Karnataka

Editors Guild condemns police attacks on journalists covering protests over CAA

The Guild has asked the Home Ministry to direct police forces in different states to offer adequate protection to journalists engaged in coverage of the ongoing protests.

Written by : TNM Staff

The Editors Guild of India on Monday issued a statement condemning the acts of violence and brutality committed by police forces, in particular, those in Karnataka and Uttar Pradesh, against media persons in different parts of the country over the past week.

“The Guild reminds the police forces across the country that journalists are present at different venues, where protests are taking place, as part of their constitutionally guaranteed duties of gathering information and disseminating it among the people through their respective media platforms. Using force or physical violence against journalists on duty throttles the very voice of democracy and media freedom,” the statement reads.

The Guild has also asked the Union Home Ministry to direct police forces in different states to offer adequate protection to journalists engaged in coverage of the ongoing protests. 

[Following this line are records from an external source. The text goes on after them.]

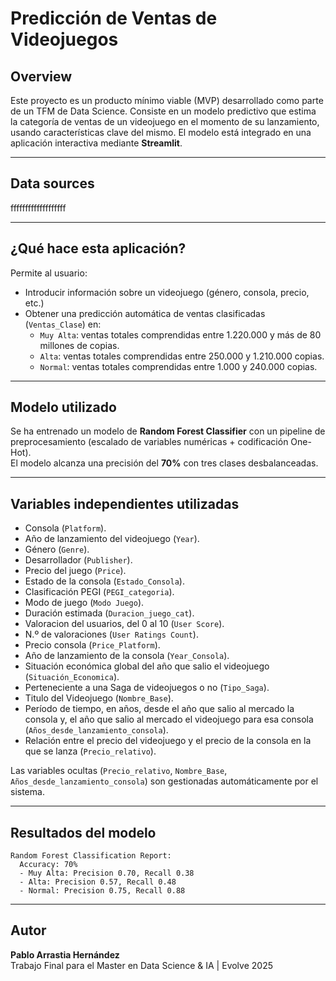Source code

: #  Predicción de Ventas de Videojuegos

## Overview 

Este proyecto es un producto mínimo viable (MVP) desarrollado como parte de un TFM de Data Science. Consiste en un modelo predictivo que estima la categoría de ventas de un videojuego en el momento de su lanzamiento, usando características clave del mismo. El modelo está integrado en una aplicación interactiva mediante **Streamlit**.

---

## Data sources

fffffffffffffffffff

---

##  ¿Qué hace esta aplicación?

Permite al usuario:
- Introducir información sobre un videojuego (género, consola, precio, etc.)
- Obtener una predicción automática de ventas clasificadas (`Ventas_Clase`) en:
  - `Muy Alta`: ventas totales comprendidas entre 1.220.000 y más de 80 millones de copias.
  - `Alta`: ventas totales comprendidas entre 250.000 y 1.210.000 copias.
  - `Normal`: ventas totales comprendidas entre 1.000 y 240.000 copias.

---

##  Modelo utilizado

Se ha entrenado un modelo de **Random Forest Classifier** con un pipeline de preprocesamiento (escalado de variables numéricas + codificación One-Hot).  
El modelo alcanza una precisión del **70%** con tres clases desbalanceadas.

---

##  Variables independientes utilizadas

- Consola (`Platform`).
- Año de lanzamiento del videojuego (`Year`).
- Género (`Genre`).
- Desarrollador (`Publisher`).
- Precio del juego (`Price`).
- Estado de la consola (`Estado_Consola`).
- Clasificación PEGI (`PEGI_categoria`).
- Modo de juego (`Modo Juego`).
- Duración estimada (`Duracion_juego_cat`).
- Valoracion del usuarios, del 0 al 10 (`User Score`).
- N.º de valoraciones (`User Ratings Count`).
- Precio consola (`Price_Platform`).
- Año de lanzamiento de la consola (`Year_Consola`).
- Situación económica global del año que salio el videojuego (`Situación_Economica`).
- Perteneciente a una Saga de videojuegos o no (`Tipo_Saga`).
- Titulo del Videojuego (`Nombre_Base`).
- Período de tiempo, en años, desde el año que salio al mercado la consola y, el año que salio al mercado el videojuego para esa consola (`Años_desde_lanzamiento_consola`).
- Relación entre el precio del videojuego y el precio de la consola en la que se lanza (`Precio_relativo`).

Las variables ocultas (`Precio_relativo`, `Nombre_Base`, `Años_desde_lanzamiento_consola`) son gestionadas automáticamente por el sistema.

---

##  Resultados del modelo

```text
Random Forest Classification Report:
  Accuracy: 70%
  - Muy Alta: Precision 0.70, Recall 0.38
  - Alta: Precision 0.57, Recall 0.48
  - Normal: Precision 0.75, Recall 0.88
```

---

##  Autor

**Pablo Arrastia Hernández**  
Trabajo Final para el Master en Data Science & IA | Evolve 2025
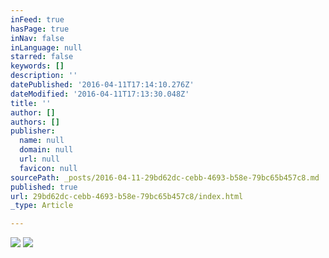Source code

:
 ```yaml
---
inFeed: true
hasPage: true
inNav: false
inLanguage: null
starred: false
keywords: []
description: ''
datePublished: '2016-04-11T17:14:10.276Z'
dateModified: '2016-04-11T17:13:30.048Z'
title: ''
author: []
authors: []
publisher:
  name: null
  domain: null
  url: null
  favicon: null
sourcePath: _posts/2016-04-11-29bd62dc-cebb-4693-b58e-79bc65b457c8.md
published: true
url: 29bd62dc-cebb-4693-b58e-79bc65b457c8/index.html
_type: Article

---
```

![](https://the-grid-user-content.s3-us-west-2.amazonaws.com/d6745989-d665-43c9-bd00-904d276043ec.jpg)
![](https://the-grid-user-content.s3-us-west-2.amazonaws.com/6aa0f237-4155-4600-ba81-495c9109e947.jpg)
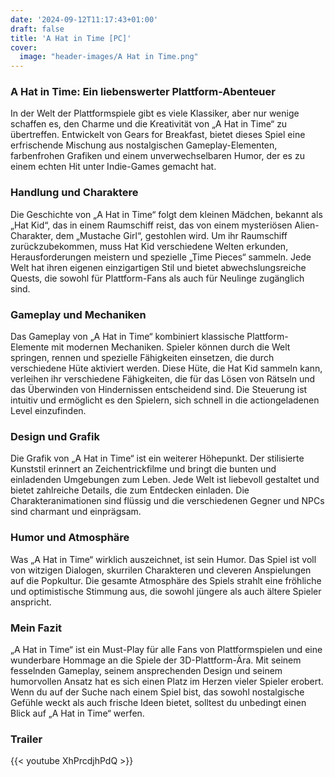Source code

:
 ```yaml
---
date: '2024-09-12T11:17:43+01:00'
draft: false
title: 'A Hat in Time [PC]'
cover:
  image: "header-images/A Hat in Time.png"
---
```


### A Hat in Time: Ein liebenswerter Plattform-Abenteuer
In der Welt der Plattformspiele gibt es viele Klassiker, aber nur wenige schaffen es, den Charme und die Kreativität von „A Hat in Time“ zu übertreffen. Entwickelt von Gears for Breakfast, bietet dieses Spiel eine erfrischende Mischung aus nostalgischen Gameplay-Elementen, farbenfrohen Grafiken und einem unverwechselbaren Humor, der es zu einem echten Hit unter Indie-Games gemacht hat.

### Handlung und Charaktere
Die Geschichte von „A Hat in Time“ folgt dem kleinen Mädchen, bekannt als „Hat Kid“, das in einem Raumschiff reist, das von einem mysteriösen Alien-Charakter, dem „Mustache Girl“, gestohlen wird. Um ihr Raumschiff zurückzubekommen, muss Hat Kid verschiedene Welten erkunden, Herausforderungen meistern und spezielle „Time Pieces“ sammeln. Jede Welt hat ihren eigenen einzigartigen Stil und bietet abwechslungsreiche Quests, die sowohl für Plattform-Fans als auch für Neulinge zugänglich sind.

### Gameplay und Mechaniken
Das Gameplay von „A Hat in Time“ kombiniert klassische Plattform-Elemente mit modernen Mechaniken. Spieler können durch die Welt springen, rennen und spezielle Fähigkeiten einsetzen, die durch verschiedene Hüte aktiviert werden. Diese Hüte, die Hat Kid sammeln kann, verleihen ihr verschiedene Fähigkeiten, die für das Lösen von Rätseln und das Überwinden von Hindernissen entscheidend sind. Die Steuerung ist intuitiv und ermöglicht es den Spielern, sich schnell in die actiongeladenen Level einzufinden.

### Design und Grafik
Die Grafik von „A Hat in Time“ ist ein weiterer Höhepunkt. Der stilisierte Kunststil erinnert an Zeichentrickfilme und bringt die bunten und einladenden Umgebungen zum Leben. Jede Welt ist liebevoll gestaltet und bietet zahlreiche Details, die zum Entdecken einladen. Die Charakteranimationen sind flüssig und die verschiedenen Gegner und NPCs sind charmant und einprägsam.

### Humor und Atmosphäre
Was „A Hat in Time“ wirklich auszeichnet, ist sein Humor. Das Spiel ist voll von witzigen Dialogen, skurrilen Charakteren und cleveren Anspielungen auf die Popkultur. Die gesamte Atmosphäre des Spiels strahlt eine fröhliche und optimistische Stimmung aus, die sowohl jüngere als auch ältere Spieler anspricht.

### Mein Fazit
„A Hat in Time“ ist ein Must-Play für alle Fans von Plattformspielen und eine wunderbare Hommage an die Spiele der 3D-Plattform-Ära. Mit seinem fesselnden Gameplay, seinem ansprechenden Design und seinem humorvollen Ansatz hat es sich einen Platz im Herzen vieler Spieler erobert. Wenn du auf der Suche nach einem Spiel bist, das sowohl nostalgische Gefühle weckt als auch frische Ideen bietet, solltest du unbedingt einen Blick auf „A Hat in Time“ werfen.

### Trailer
{{< youtube XhPrcdjhPdQ >}}
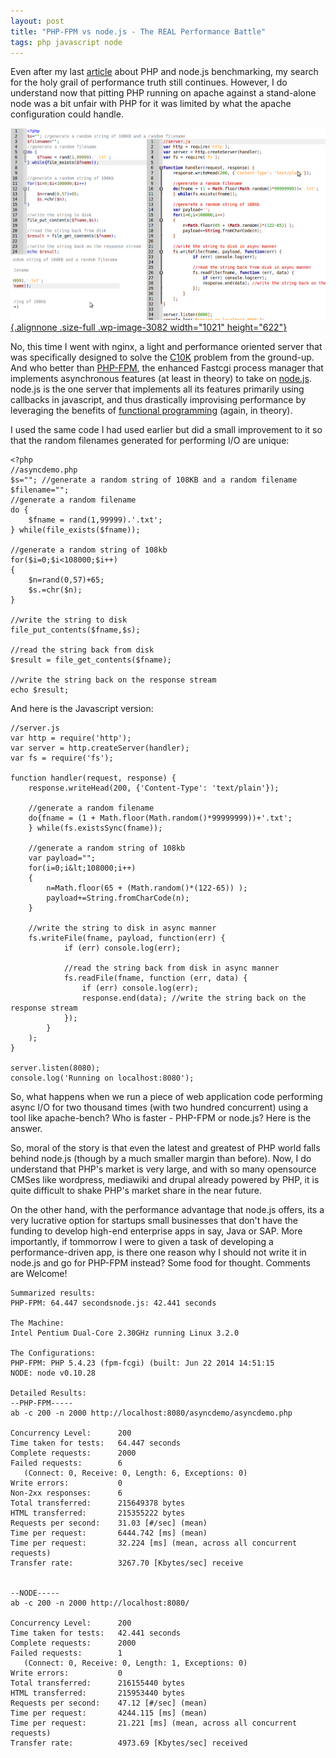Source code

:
 ```yaml
---
layout: post
title: "PHP-FPM vs node.js - The REAL Performance Battle"
tags: php javascript node
---
```


Even after my last [article](/blog/2014/06/php-vs-node-js-real-statistics.html) about PHP and node.js benchmarking, my search for the holy grail of performance truth still continues. However, I do understand now that pitting PHP running on apache against a stand-alone node was a bit unfair with PHP for it was limited by what the apache configuration could handle.<!--more-->

[![Benchmark](/uploads/old/benchmark.png){.alignnone .size-full .wp-image-3082 width="1021" height="622"}](/uploads/old/benchmark.png)

No, this time I went with nginx, a light and performance oriented server that was specifically designed to solve the [C10K](https://en.wikipedia.org/wiki/C10k) problem from the ground-up. And who better than [PHP-FPM](http://php-fpm.org/), the enhanced Fastcgi process manager that implements asynchronous features (at least in theory) to take on [node.js](http://nodejs.org/). node.js is the one server that implements all its features primarily using callbacks in javascript, and thus drastically improvising performance by leveraging the benefits of [functional programming](https://en.wikipedia.org/wiki/Functional_programming) (again, in theory).

I used the same code I had used earlier but did a small improvement to it so that the random filenames generated for performing I/O are unique:

	<?php 
	//asyncdemo.php
	$s=""; //generate a random string of 108KB and a random filename
	$filename="";
	//generate a random filename
	do {
		$fname = rand(1,99999).'.txt';
	} while(file_exists($fname));

	//generate a random string of 108kb
	for($i=0;$i<108000;$i++)
	{
		$n=rand(0,57)+65;
		$s.=chr($n);
	}

	//write the string to disk
	file_put_contents($fname,$s);

	//read the string back from disk
	$result = file_get_contents($fname);

	//write the string back on the response stream
	echo $result;

And here is the Javascript version:

	//server.js
	var http = require('http');    
	var server = http.createServer(handler);
	var fs = require('fs');

	function handler(request, response) {
		response.writeHead(200, {'Content-Type': 'text/plain'});

		//generate a random filename
		do{fname = (1 + Math.floor(Math.random()*99999999))+'.txt';
		} while(fs.existsSync(fname));

		//generate a random string of 108kb
		var payload="";
		for(i=0;i&lt;108000;i++)
		{
			n=Math.floor(65 + (Math.random()*(122-65)) );
			payload+=String.fromCharCode(n);
		}

		//write the string to disk in async manner
		fs.writeFile(fname, payload, function(err) {
				if (err) console.log(err);

				//read the string back from disk in async manner
				fs.readFile(fname, function (err, data) {
					if (err) console.log(err);
					response.end(data); //write the string back on the response stream
				});  
			}
		);
	}

	server.listen(8080);
	console.log('Running on localhost:8080');

So, what happens when we run a piece of web application code performing async I/O for two thousand times (with two hundred concurrent) using a tool like apache-bench? Who is faster - PHP-FPM or node.js? Here is the answer.

So, moral of the story is that even the latest and greatest of PHP world falls behind node.js (though by a much smaller margin than before). Now, I do understand that PHP's market is very large, and with so many opensource CMSes like wordpress, mediawiki and drupal already powered by PHP, it is quite difficult to shake PHP's market share in the near future.

On the other hand, with the performance advantage that node.js offers, its a very lucrative option for startups small businesses that don't have the funding to develop high-end enterprise apps in say, Java or SAP. More importantly, if tommorrow I were to given a task of developing a performance-driven app, is there one reason why I should not write it in node.js and go for PHP-FPM instead? Some food for thought. Comments are Welcome!

	Summarized results:
	PHP-FPM: 64.447 secondsnode.js: 42.441 seconds

	The Machine:
	Intel Pentium Dual-Core 2.30GHz running Linux 3.2.0

	The Configurations:
	PHP-FPM: PHP 5.4.23 (fpm-fcgi) (built: Jun 22 2014 14:51:15
	NODE: node v0.10.28

	Detailed Results:
	--PHP-FPM-----
	ab -c 200 -n 2000 http://localhost:8080/asyncdemo/asyncdemo.php

	Concurrency Level:      200
	Time taken for tests:   64.447 seconds
	Complete requests:      2000
	Failed requests:        6
	   (Connect: 0, Receive: 0, Length: 6, Exceptions: 0)
	Write errors:           0
	Non-2xx responses:      6
	Total transferred:      215649378 bytes
	HTML transferred:       215355222 bytes
	Requests per second:    31.03 [#/sec] (mean)
	Time per request:       6444.742 [ms] (mean)
	Time per request:       32.224 [ms] (mean, across all concurrent requests)
	Transfer rate:          3267.70 [Kbytes/sec] receive


	--NODE-----
	ab -c 200 -n 2000 http://localhost:8080/

	Concurrency Level:      200
	Time taken for tests:   42.441 seconds
	Complete requests:      2000
	Failed requests:        1
	   (Connect: 0, Receive: 0, Length: 1, Exceptions: 0)
	Write errors:           0
	Total transferred:      216155440 bytes
	HTML transferred:       215953440 bytes
	Requests per second:    47.12 [#/sec] (mean)
	Time per request:       4244.115 [ms] (mean)
	Time per request:       21.221 [ms] (mean, across all concurrent requests)
	Transfer rate:          4973.69 [Kbytes/sec] received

“Instead of targeting them for physical attack, the need of the hour is to ensure proper and responsible coverage, a goal that cannot be achieved by such acts of violence and brutality against journalists on duty,” the statement adds. 

The statement comes after multiple incidents emerged of journalists being detained or assaulted during their coverage of the protests against the Citizenship Amendment Act across India. In Karnataka, after the death of two men in police firing in Mangaluru, journalists from Kerala were stopped from reporting and detained outside Wenlock Hospital in Mangaluru. The bodies of the victims had been kept at Wenlock Hospital at the time. 

In Mangaluru, on Thursday. a journalist named Ismail Zaorez who is working with Vartha Bharati, a regional paper based in Mangaluru, was assaulted during a lathi charge by police officials. This in spite of the journalist showing his ID card. Ismail alleged that his ID card was taken away from him by force by the police and was only returned to him after a group of journalists discussed the issue with police personnel. 

In Uttar Pradesh, The Hindu reporter Omar Rashid wrote a first-person account of how he was apprehended by police while he was reporting on the protest against the CAA in Lucknow. According to the report, his phone was snatched by the police who later verbally abused him, accusing him of orchestrating the protest. He also narrated that his friend who was with him was beaten up and that an officer threatened to “tear his beard and thrash him” if he did not answer the police’s questions satisfactorily.